(Saved data entries)

▬▬▬▬▬▬▬▬▬▬

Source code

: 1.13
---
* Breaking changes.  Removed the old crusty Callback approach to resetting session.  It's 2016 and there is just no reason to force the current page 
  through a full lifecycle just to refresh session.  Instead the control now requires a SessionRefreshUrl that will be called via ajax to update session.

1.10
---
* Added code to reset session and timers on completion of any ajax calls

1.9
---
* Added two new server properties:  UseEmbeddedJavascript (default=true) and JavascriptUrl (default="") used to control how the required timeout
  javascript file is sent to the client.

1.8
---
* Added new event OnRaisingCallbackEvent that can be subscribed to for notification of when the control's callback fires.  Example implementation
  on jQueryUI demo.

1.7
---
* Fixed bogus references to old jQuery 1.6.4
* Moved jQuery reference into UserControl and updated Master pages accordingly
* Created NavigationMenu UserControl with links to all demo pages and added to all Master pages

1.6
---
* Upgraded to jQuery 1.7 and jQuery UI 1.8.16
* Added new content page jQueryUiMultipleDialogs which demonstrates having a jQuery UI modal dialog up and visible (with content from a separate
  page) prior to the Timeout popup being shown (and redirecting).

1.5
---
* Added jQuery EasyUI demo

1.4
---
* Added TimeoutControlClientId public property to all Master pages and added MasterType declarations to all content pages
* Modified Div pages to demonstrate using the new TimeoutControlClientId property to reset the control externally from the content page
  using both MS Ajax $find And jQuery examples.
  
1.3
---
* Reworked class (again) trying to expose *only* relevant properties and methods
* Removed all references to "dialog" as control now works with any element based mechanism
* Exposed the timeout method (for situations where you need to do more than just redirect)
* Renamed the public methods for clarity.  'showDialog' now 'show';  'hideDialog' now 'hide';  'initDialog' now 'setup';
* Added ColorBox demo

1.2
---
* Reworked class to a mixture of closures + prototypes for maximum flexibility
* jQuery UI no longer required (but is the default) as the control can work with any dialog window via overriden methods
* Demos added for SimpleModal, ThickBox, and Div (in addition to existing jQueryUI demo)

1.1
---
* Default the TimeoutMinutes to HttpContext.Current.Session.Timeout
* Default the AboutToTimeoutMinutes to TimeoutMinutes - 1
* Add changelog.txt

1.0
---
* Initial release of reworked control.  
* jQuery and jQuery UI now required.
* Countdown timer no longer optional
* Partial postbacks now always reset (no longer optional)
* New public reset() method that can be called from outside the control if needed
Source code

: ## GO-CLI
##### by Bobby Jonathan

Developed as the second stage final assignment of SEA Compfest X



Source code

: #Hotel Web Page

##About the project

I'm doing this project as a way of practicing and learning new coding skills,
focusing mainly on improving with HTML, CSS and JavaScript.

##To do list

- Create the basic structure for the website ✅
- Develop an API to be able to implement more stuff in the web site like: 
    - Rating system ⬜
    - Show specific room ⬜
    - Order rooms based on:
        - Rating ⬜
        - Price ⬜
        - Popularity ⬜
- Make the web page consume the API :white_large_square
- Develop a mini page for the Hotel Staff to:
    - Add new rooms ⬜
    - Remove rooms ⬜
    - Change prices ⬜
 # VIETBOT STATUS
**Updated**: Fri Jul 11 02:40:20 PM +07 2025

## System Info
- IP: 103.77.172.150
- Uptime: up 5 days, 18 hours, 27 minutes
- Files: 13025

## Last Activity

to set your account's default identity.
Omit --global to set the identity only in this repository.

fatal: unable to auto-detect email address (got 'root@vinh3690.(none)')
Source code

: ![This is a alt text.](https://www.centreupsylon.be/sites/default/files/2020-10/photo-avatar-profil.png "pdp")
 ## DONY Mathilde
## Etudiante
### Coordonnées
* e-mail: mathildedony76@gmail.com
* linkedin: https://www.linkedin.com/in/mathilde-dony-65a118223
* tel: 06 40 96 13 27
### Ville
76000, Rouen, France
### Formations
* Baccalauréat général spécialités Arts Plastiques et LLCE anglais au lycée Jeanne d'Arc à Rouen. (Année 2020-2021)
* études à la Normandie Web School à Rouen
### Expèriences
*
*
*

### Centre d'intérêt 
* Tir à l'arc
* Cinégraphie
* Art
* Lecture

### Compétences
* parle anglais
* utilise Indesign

▬▬▬▬▬▬▬▬▬▬

#### Problem statement
Each line above is to be restated exactly.

#### Reply to the task
Source code

: 1.13
---
* Breaking changes.  Removed the old crusty Callback approach to resetting session.  It's 2016 and there is just no reason to force the current page 
  through a full lifecycle just to refresh session.  Instead the control now requires a SessionRefreshUrl that will be called via ajax to update session.

1.10
---
* Added code to reset session and timers on completion of any ajax calls

1.9
---
* Added two new server properties:  UseEmbeddedJavascript (default=true) and JavascriptUrl (default="") used to control how the required timeout
  javascript file is sent to the client.

1.8
---
* Added new event OnRaisingCallbackEvent that can be subscribed to for notification of when the control's callback fires.  Example implementation
  on jQueryUI demo.

1.7
---
* Fixed bogus references to old jQuery 1.6.4
* Moved jQuery reference into UserControl and updated Master pages accordingly
* Created NavigationMenu UserControl with links to all demo pages and added to all Master pages

1.6
---
* Upgraded to jQuery 1.7 and jQuery UI 1.8.16
* Added new content page jQueryUiMultipleDialogs which demonstrates having a jQuery UI modal dialog up and visible (with content from a separate
  page) prior to the Timeout popup being shown (and redirecting).

1.5
---
* Added jQuery EasyUI demo

1.4
---
* Added TimeoutControlClientId public property to all Master pages and added MasterType declarations to all content pages
* Modified Div pages to demonstrate using the new TimeoutControlClientId property to reset the control externally from the content page
  using both MS Ajax $find And jQuery examples.
  
1.3
---
* Reworked class (again) trying to expose *only* relevant properties and methods
* Removed all references to "dialog" as control now works with any element based mechanism
* Exposed the timeout method (for situations where you need to do more than just redirect)
* Renamed the public methods for clarity.  'showDialog' now 'show';  'hideDialog' now 'hide';  'initDialog' now 'setup';
* Added ColorBox demo

1.2
---
* Reworked class to a mixture of closures + prototypes for maximum flexibility
* jQuery UI no longer required (but is the default) as the control can work with any dialog window via overriden methods
* Demos added for SimpleModal, ThickBox, and Div (in addition to existing jQueryUI demo)

1.1
---
* Default the TimeoutMinutes to HttpContext.Current.Session.Timeout
* Default the AboutToTimeoutMinutes to TimeoutMinutes - 1
* Add changelog.txt

1.0
---
* Initial release of reworked control.  
* jQuery and jQuery UI now required.
* Countdown timer no longer optional
* Partial postbacks now always reset (no longer optional)
* New public reset() method that can be called from outside the control if needed
Source code

: ## GO-CLI
##### by Bobby Jonathan

Developed as the second stage final assignment of SEA Compfest X



Source code

: #Hotel Web Page

##About the project

I'm doing this project as a way of practicing and learning new coding skills,
focusing mainly on improving with HTML, CSS and JavaScript.

##To do list

- Create the basic structure for the website ✅
- Develop an API to be able to implement more stuff in the web site like: 
    - Rating system ⬜
    - Show specific room ⬜
    - Order rooms based on:
        - Rating ⬜
        - Price ⬜
        - Popularity ⬜
- Make the web page consume the API :white_large_square
- Develop a mini page for the Hotel Staff to:
    - Add new rooms ⬜
    - Remove rooms ⬜
    - Change prices ⬜
 # VIETBOT STATUS
**Updated**: Fri Jul 11 02:40:20 PM +07 2025

## System Info
- IP: 103.77.172.150
- Uptime: up 5 days, 18 hours, 27 minutes
- Files: 13025

## Last Activity

to set your account's default identity.
Omit --global to set the identity only in this repository.

fatal: unable to auto-detect email address (got 'root@vinh3690.(none)')
Source code

: ![This is a alt text.](https://www.centreupsylon.be/sites/default/files/2020-10/photo-avatar-profil.png "pdp")
 ## DONY Mathilde
## Etudiante
### Coordonnées
* e-mail: mathildedony76@gmail.com
* linkedin: https://www.linkedin.com/in/mathilde-dony-65a118223
* tel: 06 40 96 13 27
### Ville
76000, Rouen, France
### Formations
* Baccalauréat général spécialités Arts Plastiques et LLCE anglais au lycée Jeanne d'Arc à Rouen. (Année 2020-2021)
* études à la Normandie Web School à Rouen
### Expèriences
*
*
*

### Centre d'intérêt 
* Tir à l'arc
* Cinégraphie
* Art
* Lecture

### Compétences
* parle anglais
* utilise Indesign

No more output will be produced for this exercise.